● TASK BRIEF: Omit every picture, and retype the lines that run from the beginning of the data below through the line containing "指定您正在设置默认跳线。<br>设计 — 指定您正在为此特定设计设置跳线。 |", inclusive.

(DATA begins)

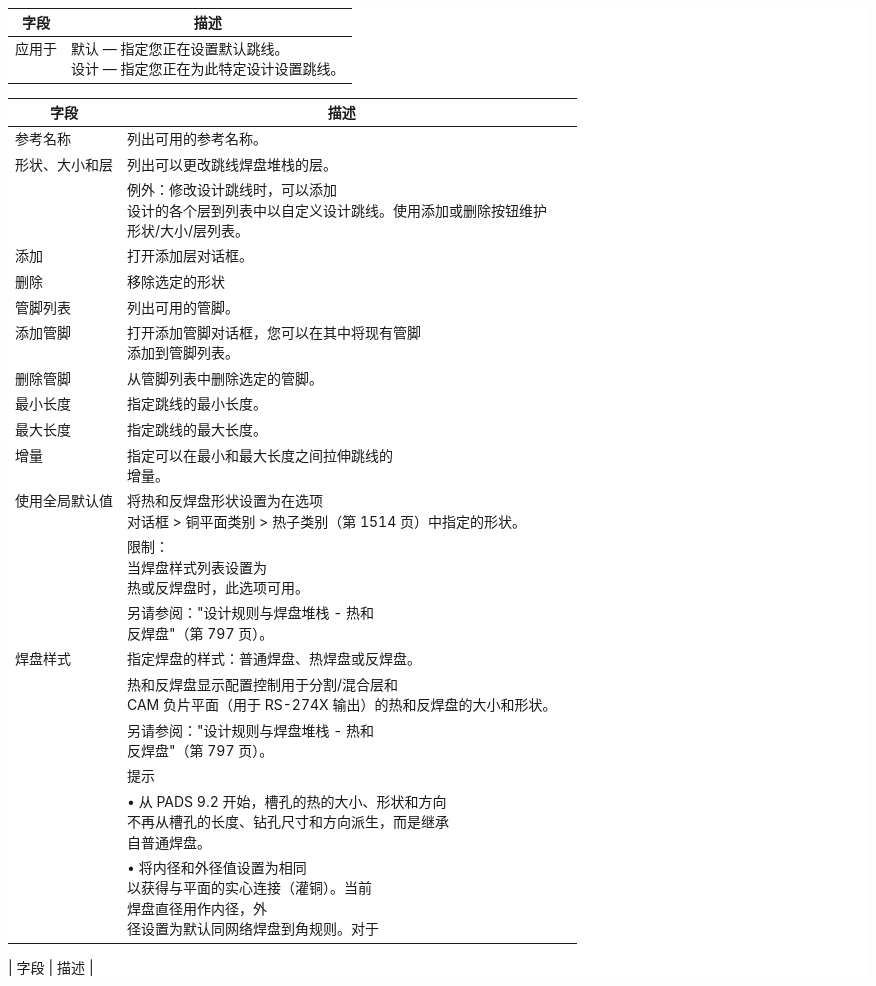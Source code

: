 | 字段    | 描述                                                                                                                                           |
|----------|-------------------------------------------------------------------------------------------------------------------------------------------------------|
| 应用于 | 默认 — 指定您正在设置默认跳线。<br>设计 — 指定您正在为此特定设计设置跳线。 |

| 字段                  | 描述                                                                                                                                                                                                                                             |  |
|------------------------|---------------------------------------------------------------------------------------------------------------------------------------------------------------------------------------------------------------------------------------------------------|--|
| 参考名称         | 列出可用的参考名称。                                                                                                                                                                                                                    |
| 形状、大小和层 | 列出可以更改跳线焊盘堆栈的层。                                                                                                                                                                                        |
|                        | 例外：修改设计跳线时，可以添加<br>设计的各个层到列表中以自定义设计跳线。使用添加或删除按钮维护<br>形状/大小/层列表。                                      |
| 添加                    | 打开添加层对话框。                                                                                                                                                                                                                         |
| 删除                 | 移除选定的形状                                                                                                                                                                                                                              |
| 管脚列表               | 列出可用的管脚。                                                                                                                                                                                                                        |
| 添加管脚                | 打开添加管脚对话框，您可以在其中将现有管脚<br>添加到管脚列表。                                                                                                                                                                       |
| 删除管脚             | 从管脚列表中删除选定的管脚。                                                                                                                                                                                                             |
| 最小长度            | 指定跳线的最小长度。                                                                                                                                                                                                             |
| 最大长度             | 指定跳线的最大长度。                                                                                                                                                                                                             |
| 增量              | 指定可以在最小和最大长度之间拉伸跳线的<br>增量。                                                                                                                                                 |
| 使用全局默认值    | 将热和反焊盘形状设置为在选项<br>对话框 > 铜平面类别 > 热子类别（第 1514 页）中指定的形状。                                                                                                         |
|                        | 限制：<br>当焊盘样式列表设置为<br>热或反焊盘时，此选项可用。                                                                                                                                                       |
|                        | 另请参阅："设计规则与焊盘堆栈 - 热和<br>反焊盘"（第 797 页）。                                                                                                                                                                         |
| 焊盘样式              | 指定焊盘的样式：普通焊盘、热焊盘或反焊盘。                                                                                                                                                                                        |
|                        | 热和反焊盘显示配置控制用于分割/混合层和<br>CAM 负片平面（用于 RS-274X 输出）的热和反焊盘的大小和形状。                                                                           |
|                        | 另请参阅："设计规则与焊盘堆栈 - 热和<br>反焊盘"（第 797 页）。                                                                                                                                                                         |
|                        | 提示                                                                                                                                                                                                                                                     |
|                        | • 从 PADS 9.2 开始，槽孔的热的大小、形状和方向<br>不再从槽孔的长度、钻孔尺寸和方向派生，而是继承<br>自普通焊盘。                          |
|                        | • 将内径和外径值设置为相同<br>以获得与平面的实心连接（灌铜）。当前<br>焊盘直径用作内径，外<br>径设置为默认同网络焊盘到角规则。对于 |

| 字段                           | 描述                                                                                                                                                                                                                                                                                                                                                                                                                                                                   |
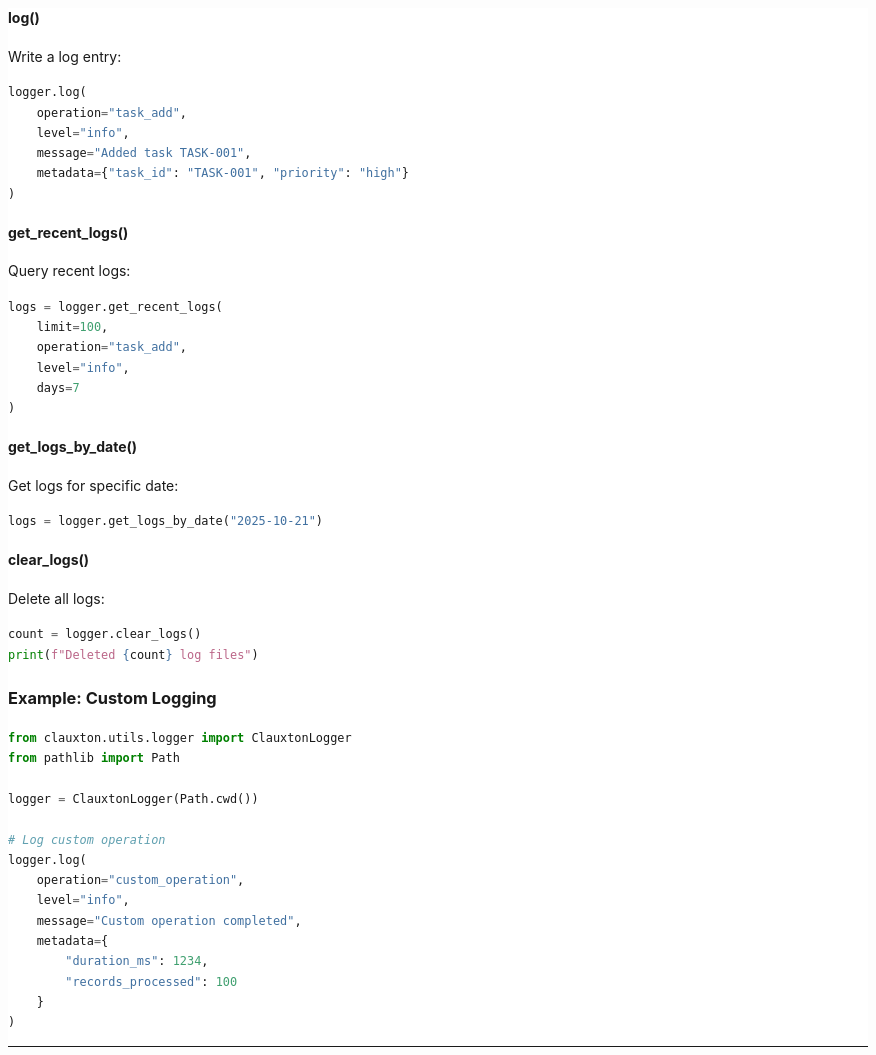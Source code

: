 #### log()

Write a log entry:

```python
logger.log(
    operation="task_add",
    level="info",
    message="Added task TASK-001",
    metadata={"task_id": "TASK-001", "priority": "high"}
)
```

#### get_recent_logs()

Query recent logs:

```python
logs = logger.get_recent_logs(
    limit=100,
    operation="task_add",
    level="info",
    days=7
)
```

#### get_logs_by_date()

Get logs for specific date:

```python
logs = logger.get_logs_by_date("2025-10-21")
```

#### clear_logs()

Delete all logs:

```python
count = logger.clear_logs()
print(f"Deleted {count} log files")
```

### Example: Custom Logging

```python
from clauxton.utils.logger import ClauxtonLogger
from pathlib import Path

logger = ClauxtonLogger(Path.cwd())

# Log custom operation
logger.log(
    operation="custom_operation",
    level="info",
    message="Custom operation completed",
    metadata={
        "duration_ms": 1234,
        "records_processed": 100
    }
)
```

---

(DATA ends)

● RESULT BELOW:
Source code

: | 字段    | 描述                                                                                                                                           |
|----------|-------------------------------------------------------------------------------------------------------------------------------------------------------|
| 应用于 | 默认 — 指定您正在设置默认跳线。<br>设计 — 指定您正在为此特定设计设置跳线。 |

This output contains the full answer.